Note: The transaction is of the form:
Order ID Order_Item_ID Product_ID Price
b8bfa12431142333
a0c84802f9529d87
1 765a8070ece0f138
3d0f5faf913dfb9b
81
b8bfa12431142333
a0c84802f9529d87
2 a41e356c76fab663
34f36de622ecbd3a
99.3
Here, the same order_ID corresponds to the same transaction.
So the transaction would be 765a8070ece0f1383d0f5faf913dfb9b,
a41e356c76fab66334f36de622ecbd3a (products bought under the same Order ID
makes up one transaction)
You will need to match the product_ID to their name in spanish and match that to the
name of the product in English.
The final rules should have the product names in English. You may choose three
values for the minsup and minconf as you see fit for the dataset. For the various values
you select, accumulate 5 rules for each case with the highest lift value in a table that
looks like the following for each value that you select:
Example 1:
minsup = x%, minconf = y%
Rule support confidence lift
:
:
Example 2:
minsup = a%, minconf = b%
Rule support confidence lift
:
:
Q2) You will use nltk to explore the Herman Melville novel Moby Dick. Write the python
code for answering the following questions:
1. Import the libraries required and Set up Data. Use the link
”https://www.gutenberg.org/files/2701/old/moby10b.txt” to access the ebook.
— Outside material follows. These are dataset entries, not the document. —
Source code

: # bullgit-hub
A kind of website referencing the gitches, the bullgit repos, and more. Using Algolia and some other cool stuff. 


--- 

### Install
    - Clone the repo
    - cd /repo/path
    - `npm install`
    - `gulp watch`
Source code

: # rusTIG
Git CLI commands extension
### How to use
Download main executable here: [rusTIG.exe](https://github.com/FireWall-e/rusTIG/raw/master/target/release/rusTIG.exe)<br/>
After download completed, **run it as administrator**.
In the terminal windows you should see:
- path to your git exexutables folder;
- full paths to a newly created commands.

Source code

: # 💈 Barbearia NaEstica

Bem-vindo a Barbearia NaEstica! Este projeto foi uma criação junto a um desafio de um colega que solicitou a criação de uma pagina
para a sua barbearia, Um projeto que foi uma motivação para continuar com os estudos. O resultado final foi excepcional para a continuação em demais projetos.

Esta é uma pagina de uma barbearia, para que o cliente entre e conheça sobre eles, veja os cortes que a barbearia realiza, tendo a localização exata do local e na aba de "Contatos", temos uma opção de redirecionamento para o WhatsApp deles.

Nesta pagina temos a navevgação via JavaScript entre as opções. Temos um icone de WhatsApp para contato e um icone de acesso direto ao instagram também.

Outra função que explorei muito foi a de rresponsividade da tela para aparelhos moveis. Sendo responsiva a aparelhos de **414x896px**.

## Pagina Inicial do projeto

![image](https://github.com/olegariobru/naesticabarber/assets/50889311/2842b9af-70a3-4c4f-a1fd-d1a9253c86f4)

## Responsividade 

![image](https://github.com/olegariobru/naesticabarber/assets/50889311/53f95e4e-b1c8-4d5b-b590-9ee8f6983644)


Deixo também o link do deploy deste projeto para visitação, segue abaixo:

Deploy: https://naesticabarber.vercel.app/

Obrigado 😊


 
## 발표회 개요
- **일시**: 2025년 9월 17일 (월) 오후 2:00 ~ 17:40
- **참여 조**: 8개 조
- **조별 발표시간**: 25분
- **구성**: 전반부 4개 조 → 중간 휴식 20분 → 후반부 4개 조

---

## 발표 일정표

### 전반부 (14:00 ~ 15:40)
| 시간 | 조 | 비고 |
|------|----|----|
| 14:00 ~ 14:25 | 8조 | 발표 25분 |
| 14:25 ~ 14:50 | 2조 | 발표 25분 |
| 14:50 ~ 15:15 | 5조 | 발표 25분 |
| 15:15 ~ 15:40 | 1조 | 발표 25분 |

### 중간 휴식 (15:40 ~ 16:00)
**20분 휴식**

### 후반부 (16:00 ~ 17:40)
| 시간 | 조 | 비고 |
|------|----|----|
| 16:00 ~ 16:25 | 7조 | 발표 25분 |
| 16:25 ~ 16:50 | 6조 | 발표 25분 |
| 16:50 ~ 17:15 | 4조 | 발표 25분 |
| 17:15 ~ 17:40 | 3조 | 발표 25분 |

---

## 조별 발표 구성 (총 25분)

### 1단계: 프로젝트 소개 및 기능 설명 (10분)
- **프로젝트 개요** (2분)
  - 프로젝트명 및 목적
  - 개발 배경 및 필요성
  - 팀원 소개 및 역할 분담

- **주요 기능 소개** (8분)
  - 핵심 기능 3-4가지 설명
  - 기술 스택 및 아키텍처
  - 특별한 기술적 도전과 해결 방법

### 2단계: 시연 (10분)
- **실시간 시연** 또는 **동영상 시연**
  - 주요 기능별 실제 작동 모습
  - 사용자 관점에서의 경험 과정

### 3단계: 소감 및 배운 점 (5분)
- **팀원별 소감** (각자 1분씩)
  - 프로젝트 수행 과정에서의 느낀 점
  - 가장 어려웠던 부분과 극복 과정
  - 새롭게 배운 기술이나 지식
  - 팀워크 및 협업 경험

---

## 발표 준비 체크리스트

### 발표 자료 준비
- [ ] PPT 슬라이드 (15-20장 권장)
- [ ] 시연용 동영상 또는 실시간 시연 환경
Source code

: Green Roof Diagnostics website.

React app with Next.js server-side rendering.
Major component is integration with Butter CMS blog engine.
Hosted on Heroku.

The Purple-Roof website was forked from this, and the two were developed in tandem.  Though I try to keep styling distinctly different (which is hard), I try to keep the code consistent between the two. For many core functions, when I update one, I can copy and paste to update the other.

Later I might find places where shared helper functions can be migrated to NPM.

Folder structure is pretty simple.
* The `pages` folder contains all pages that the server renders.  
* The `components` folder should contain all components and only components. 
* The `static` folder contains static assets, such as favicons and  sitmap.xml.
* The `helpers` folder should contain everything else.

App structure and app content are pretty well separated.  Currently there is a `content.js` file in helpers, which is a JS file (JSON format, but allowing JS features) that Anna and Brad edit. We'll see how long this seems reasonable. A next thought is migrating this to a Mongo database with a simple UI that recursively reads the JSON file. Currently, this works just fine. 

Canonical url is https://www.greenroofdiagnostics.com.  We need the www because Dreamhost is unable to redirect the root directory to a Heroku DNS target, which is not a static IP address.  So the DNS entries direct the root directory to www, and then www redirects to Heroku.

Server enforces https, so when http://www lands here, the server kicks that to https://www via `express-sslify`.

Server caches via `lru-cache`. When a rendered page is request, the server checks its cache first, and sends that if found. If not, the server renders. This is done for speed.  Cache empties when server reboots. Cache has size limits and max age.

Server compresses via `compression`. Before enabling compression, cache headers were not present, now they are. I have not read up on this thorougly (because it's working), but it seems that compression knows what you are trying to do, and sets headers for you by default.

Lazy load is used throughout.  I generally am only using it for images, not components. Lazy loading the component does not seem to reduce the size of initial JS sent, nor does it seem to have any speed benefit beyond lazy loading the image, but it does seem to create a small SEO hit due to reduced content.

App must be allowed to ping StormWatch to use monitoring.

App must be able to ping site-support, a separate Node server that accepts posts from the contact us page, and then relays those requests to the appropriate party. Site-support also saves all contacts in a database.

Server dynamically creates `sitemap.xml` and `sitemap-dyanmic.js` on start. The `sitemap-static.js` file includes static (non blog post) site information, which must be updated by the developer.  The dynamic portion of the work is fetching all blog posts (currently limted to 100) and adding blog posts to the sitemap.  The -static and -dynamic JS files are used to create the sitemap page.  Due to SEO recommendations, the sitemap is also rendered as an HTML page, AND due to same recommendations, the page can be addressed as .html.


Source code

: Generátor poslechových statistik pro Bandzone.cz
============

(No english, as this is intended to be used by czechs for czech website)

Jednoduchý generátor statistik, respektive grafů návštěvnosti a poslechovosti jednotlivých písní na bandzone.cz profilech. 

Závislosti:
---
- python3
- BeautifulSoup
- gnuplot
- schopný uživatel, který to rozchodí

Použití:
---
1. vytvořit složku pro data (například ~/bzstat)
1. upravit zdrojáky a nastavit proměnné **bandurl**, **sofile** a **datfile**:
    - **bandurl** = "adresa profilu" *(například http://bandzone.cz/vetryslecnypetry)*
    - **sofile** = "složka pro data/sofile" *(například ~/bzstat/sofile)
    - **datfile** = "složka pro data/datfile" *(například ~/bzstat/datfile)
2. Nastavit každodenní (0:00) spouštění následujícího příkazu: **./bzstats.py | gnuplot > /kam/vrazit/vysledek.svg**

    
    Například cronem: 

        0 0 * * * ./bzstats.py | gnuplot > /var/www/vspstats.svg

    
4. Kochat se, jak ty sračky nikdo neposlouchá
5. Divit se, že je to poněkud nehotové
2. Find how many tokens (words and punctuation symbols) are in the text. A token
is a linguistic unit such as a word, punctuation mark, or alpha-numeric strings.
3. Find how many of the tokens found in 1.2) are unique.
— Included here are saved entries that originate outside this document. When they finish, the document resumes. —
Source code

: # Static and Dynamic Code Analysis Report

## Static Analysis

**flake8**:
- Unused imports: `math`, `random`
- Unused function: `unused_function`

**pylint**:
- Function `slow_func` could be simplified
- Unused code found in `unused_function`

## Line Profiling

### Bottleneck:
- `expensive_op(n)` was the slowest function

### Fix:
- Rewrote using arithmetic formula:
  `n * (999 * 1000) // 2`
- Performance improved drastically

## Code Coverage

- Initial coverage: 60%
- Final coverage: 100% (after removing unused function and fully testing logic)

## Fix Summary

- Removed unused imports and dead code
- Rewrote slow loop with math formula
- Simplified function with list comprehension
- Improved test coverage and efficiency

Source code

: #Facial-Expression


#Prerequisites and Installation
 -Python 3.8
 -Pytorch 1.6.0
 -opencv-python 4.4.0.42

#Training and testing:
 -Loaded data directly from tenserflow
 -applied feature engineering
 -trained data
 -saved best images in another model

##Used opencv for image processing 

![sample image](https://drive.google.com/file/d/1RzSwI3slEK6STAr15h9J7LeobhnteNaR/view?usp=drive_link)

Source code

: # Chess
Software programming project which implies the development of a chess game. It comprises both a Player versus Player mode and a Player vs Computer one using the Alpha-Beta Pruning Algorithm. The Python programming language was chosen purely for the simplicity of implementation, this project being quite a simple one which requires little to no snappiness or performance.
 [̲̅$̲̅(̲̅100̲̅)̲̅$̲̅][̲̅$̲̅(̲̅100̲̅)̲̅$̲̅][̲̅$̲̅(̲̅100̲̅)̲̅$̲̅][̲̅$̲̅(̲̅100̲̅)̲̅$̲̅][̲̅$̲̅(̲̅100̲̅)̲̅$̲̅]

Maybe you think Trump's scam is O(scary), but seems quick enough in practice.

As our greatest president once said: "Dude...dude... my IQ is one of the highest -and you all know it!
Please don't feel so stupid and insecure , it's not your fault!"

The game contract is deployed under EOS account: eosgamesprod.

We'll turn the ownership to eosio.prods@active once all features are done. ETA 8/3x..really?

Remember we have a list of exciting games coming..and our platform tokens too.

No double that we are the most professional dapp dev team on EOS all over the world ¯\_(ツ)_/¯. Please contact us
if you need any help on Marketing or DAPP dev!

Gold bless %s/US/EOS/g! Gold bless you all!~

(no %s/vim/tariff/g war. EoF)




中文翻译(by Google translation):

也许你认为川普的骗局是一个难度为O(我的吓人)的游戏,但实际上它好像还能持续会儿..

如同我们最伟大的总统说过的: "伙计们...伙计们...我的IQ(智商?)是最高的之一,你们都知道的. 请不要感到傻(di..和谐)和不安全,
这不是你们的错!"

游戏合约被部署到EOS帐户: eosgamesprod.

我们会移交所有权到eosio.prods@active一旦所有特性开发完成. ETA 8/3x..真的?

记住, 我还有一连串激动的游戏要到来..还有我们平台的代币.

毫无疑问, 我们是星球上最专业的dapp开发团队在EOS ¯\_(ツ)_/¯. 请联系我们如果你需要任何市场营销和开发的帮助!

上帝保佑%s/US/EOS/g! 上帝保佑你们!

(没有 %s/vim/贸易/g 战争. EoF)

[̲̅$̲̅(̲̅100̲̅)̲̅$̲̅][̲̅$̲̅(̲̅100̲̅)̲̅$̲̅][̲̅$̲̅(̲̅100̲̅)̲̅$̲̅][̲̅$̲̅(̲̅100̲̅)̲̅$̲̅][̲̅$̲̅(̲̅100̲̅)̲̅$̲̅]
4. Find how many tokens are unique after removing stopwords.
5. What is the lexical diversity of the given text input? (i.e. ratio of unique tokens to
the total number of tokens)
6. What percentage of tokens is ‘whale’ or ‘Whale’?
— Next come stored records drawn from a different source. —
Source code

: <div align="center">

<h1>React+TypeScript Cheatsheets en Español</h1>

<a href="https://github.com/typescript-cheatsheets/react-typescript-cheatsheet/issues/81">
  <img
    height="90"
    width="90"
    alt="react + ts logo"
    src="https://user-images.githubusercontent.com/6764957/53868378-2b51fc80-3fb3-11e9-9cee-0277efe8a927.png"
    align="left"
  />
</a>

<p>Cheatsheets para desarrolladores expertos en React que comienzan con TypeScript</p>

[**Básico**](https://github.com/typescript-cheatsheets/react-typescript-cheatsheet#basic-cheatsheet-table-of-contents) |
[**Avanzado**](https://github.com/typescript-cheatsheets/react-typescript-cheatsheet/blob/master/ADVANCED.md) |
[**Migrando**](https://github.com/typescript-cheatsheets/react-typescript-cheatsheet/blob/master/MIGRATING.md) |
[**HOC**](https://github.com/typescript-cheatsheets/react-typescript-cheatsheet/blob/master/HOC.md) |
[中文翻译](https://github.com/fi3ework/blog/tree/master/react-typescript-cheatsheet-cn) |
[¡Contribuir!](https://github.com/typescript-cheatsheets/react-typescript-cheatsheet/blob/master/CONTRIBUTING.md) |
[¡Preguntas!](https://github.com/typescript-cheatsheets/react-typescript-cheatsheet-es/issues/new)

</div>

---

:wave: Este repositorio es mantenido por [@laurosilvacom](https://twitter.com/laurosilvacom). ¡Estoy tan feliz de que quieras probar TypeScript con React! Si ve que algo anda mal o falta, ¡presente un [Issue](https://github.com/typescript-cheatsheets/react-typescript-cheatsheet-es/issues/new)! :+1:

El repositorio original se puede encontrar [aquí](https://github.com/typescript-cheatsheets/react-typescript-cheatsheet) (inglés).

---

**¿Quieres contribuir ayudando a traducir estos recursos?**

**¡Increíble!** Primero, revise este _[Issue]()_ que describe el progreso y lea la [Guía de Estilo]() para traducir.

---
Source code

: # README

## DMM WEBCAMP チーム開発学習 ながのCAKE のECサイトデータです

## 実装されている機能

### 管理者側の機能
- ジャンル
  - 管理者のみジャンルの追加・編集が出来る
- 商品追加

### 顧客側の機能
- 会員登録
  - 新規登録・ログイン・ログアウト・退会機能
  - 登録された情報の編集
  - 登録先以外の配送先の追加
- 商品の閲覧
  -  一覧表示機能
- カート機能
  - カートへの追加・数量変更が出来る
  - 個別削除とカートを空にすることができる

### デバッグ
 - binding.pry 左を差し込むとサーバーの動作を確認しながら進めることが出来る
7. What are the 20 most frequently occurring (unique) tokens in the text? What is
their frequency?
8. What tokens have a length of greater than 5 and frequency of more than 150?
9. Find the longest word in the text and that word’s length.
10.What unique words (not punctuation) have a frequency of more than 2000? What
is their frequency?
11. What is the average number of tokens per sentence?